Anders als bei vielen Urban Gardening-Projekten im Westen spielt der Gemeinschaftsgedanke dabei keine Rolle: »Die Menschen organisieren sich nur soweit, dass sie sich nicht gegenseitig das Gemüse wegnehmen: Wenn es wächst, dann gehört es dir. Das gilt solange, bis die Bagger kommen«, so Sepperer. Davor werde aber in vielen Fällen mit Hinweistafeln gewarnt: »Bitte räumen sie ihr Gemüse weg. In zwei Wochen kommt der Bagger.«
Urban Gardening in Europa: Lifestyle oder Pragmatik?
Wenn in Europa gegärtnert wird, und das wird es immer öfter, dann ist eher von Urban Gardening als Farming die Rede. Ökonomische Gründe stehen weniger im Vordergrund – häufig trifft man auf Verknüpfung aus ökologischen, gesundheitlichen und Gemeinschaftsaspekten. Die Motivationen hinter solchen Bewegungen würden sich aber nicht nur regional, sondern auch individuell unterscheiden, wie Axel Timpe, Landschaftsarchitekt und Urban Agriculture-Experte an der RWTH Aachen im Rahmen eines Forschungsprojekts festgestellt hat: »Im Nordwesten Europas ist Urban Gardening vor allem eine Lebensstil-Frage«, sagt er. Oftmals würden sich »Recht auf Stadt«-Initiativen und Aspekte wie Community-Building an solche Projekte knüpfen. »In Südeuropa und Irland gab es aber auch ganz klar die Aussage, dass es ein Versuch ist die Krise zu bewältigen«, so der Experte.
Eine Kleingarten-Kultur, wie man sie in Deutschland kennt, habe es dort vorher nicht gegeben. Die Projekte sind regelrecht aus dem Boden geschossen: In Lissabon allein soll es mittlerweile rund 70.000 Gemüsegärten geben.

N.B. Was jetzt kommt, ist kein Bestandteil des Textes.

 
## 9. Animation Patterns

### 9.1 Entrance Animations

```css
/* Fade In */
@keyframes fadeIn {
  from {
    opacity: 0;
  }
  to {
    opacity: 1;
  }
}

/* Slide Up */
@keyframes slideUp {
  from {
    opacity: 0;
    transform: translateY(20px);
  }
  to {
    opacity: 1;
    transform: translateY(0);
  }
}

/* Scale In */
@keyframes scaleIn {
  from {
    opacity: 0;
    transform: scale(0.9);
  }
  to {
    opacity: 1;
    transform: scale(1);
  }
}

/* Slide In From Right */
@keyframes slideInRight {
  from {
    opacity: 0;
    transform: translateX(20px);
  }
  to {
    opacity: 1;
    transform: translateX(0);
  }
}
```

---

Die Anlagen sind dabei weniger von Zäunen, Hecken und Zierbeeten geprägt als die klassische deutsche Kleingartenkolonie oder die Schrebergärten. Der Erschließung alternativer Möglichkeiten zur Nahrungsmittelversorgung stünde dort aufgrund der angespannten wirtschaftlichen Situation stärker im Vordergrund. Menschen würden in diesen Projekten angesichts hoher Arbeitslosigkeitsraten auch sinnvolle Beschäftigung und damit Selbstbestätigung finden. Der Mehrfachnutzen ist für Timpe auch ein essentieller Bestandteil von Urban Gardening: »Die Menschen, die wir in Sofia getroffen haben, sagten, wir machen das nicht nur für uns und nicht nur aus ökonomischen Gründen. Wir machen das hier in der Plattenbausiedlung, um den Ort zu verändern und einen zu erschaffen, an dem wir etwas gemeinsam machen können.«
Keimzelle einer gerechteren Gesellschaftsordnung?
Egal in welcher Konstellation städtische Landwirtschaft betrieben wird, ein Bezug zum Wirtschaftssystem scheint aber immer gegeben: das Urban Gardening der wohlhabenden Regionen versteht sich auch als Kritik am bestehenden Wirtschafts- und Gesellschaftssystem, während das Urban Farming in jenen Regionen, die stärker von Armut oder den kapitalistischen Krisen betroffen sind, als Reaktion auf diese gelten kann. Urban Agriculture kann ein effektives Instrument sein, um die Folgen jener Krisen abzufedern. Vielleicht sogar noch mehr: Die Saat eines ökologisch wie ökonomisch nachhaltigeren und nicht zuletzt gerechteren Wirtschaftssystems, das solche Krisen nicht mehr kennt.